Absolute pitch is the ability to recognize pitches the way you or I recognize colors. Practice and some vestigial brain function together seem to make the difference. This might be the “hardest ear training test” for you or me, but for the boy in the video, it’s no different than asking him what colors are in a Rothko painting.
If you have absolute pitch, it can certainly be a tool should you pursue music. But there are a number of reasons why it might be as much a hindrance as a help.
- Early success and praise can often make people afraid of the practice skills they need to get better.
- Dogmatic insistence on pitch can get in the way of collaboration with other musicians.
- Prioritizing the mathematically precise over the musically fluid is not a recipe for making a great musician.
I want to be clear: this is a fun video of a remarkable boy with a rare and special talent. I am writing this because I have a lot of students who would watch it and lose heart: “Why bother, when an eight-year-old can already do this?”
To which we must reply, “But you can do things that boy may never be able to do.”
In writing this post, I came across a Mental Floss article titled 10 People with Perfect Pitch. It’s telling how little-understood and too-venerated absolute pitch is that several of them are asserted to have it with no foundation. (They even put Bing Crosby on the list for a story from Hoagy Carmichael of Bing “snarling slightly in perfect pitch to the train whistle.” This is at odds with stories of Bing not knowing what key he sang White Christmas in!) The article ends, “Julie Andrews, long rumored to have perfect pitch, has denied it on a couple of occasions.”

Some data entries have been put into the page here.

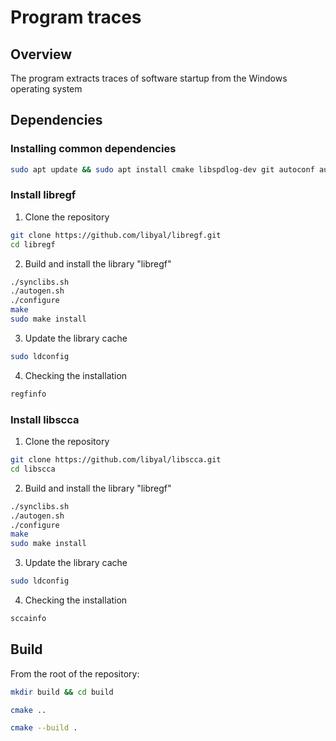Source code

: Program traces
====================================

## Overview

The program extracts traces of software startup
from the Windows operating system

## Dependencies

### Installing common dependencies

```bash
sudo apt update && sudo apt install cmake libspdlog-dev git autoconf automake libtool pkg-config gcc g++ make libfuse-dev -y
```

### Install libregf

1. Clone the repository

```bash
git clone https://github.com/libyal/libregf.git
cd libregf
```

2. Build and install the library "libregf"

```bash
./synclibs.sh
./autogen.sh
./configure
make
sudo make install
```

3. Update the library cache

```bash
sudo ldconfig
```

4. Checking the installation

```bash
regfinfo
```

### Install libscca

1. Clone the repository

```bash
git clone https://github.com/libyal/libscca.git
cd libscca
```

2. Build and install the library "libregf"

```bash
./synclibs.sh
./autogen.sh
./configure
make
sudo make install
```

3. Update the library cache

```bash
sudo ldconfig
```

4. Checking the installation

```bash
sccainfo
```

## Build

From the root of the repository:

```bash
mkdir build && cd build
```

```bash
cmake ..
```

```bash
cmake --build .
```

The author finds it hard to believe that a great singer is telling the truth that she doesn’t have absolute pitch. But I don’t doubt her.
What Andrews had was early and intense voice training, plus lots of hard work. Not mystical or glamorous, but something every one of us can do. (Her recent autobiography discusses her early professional life in detail. Listen to her Terry Gross interview here.)
Don’t use absolute pitch as an excuse not to pursue music: it’s not “perfect”, and it’s not an predictor of success.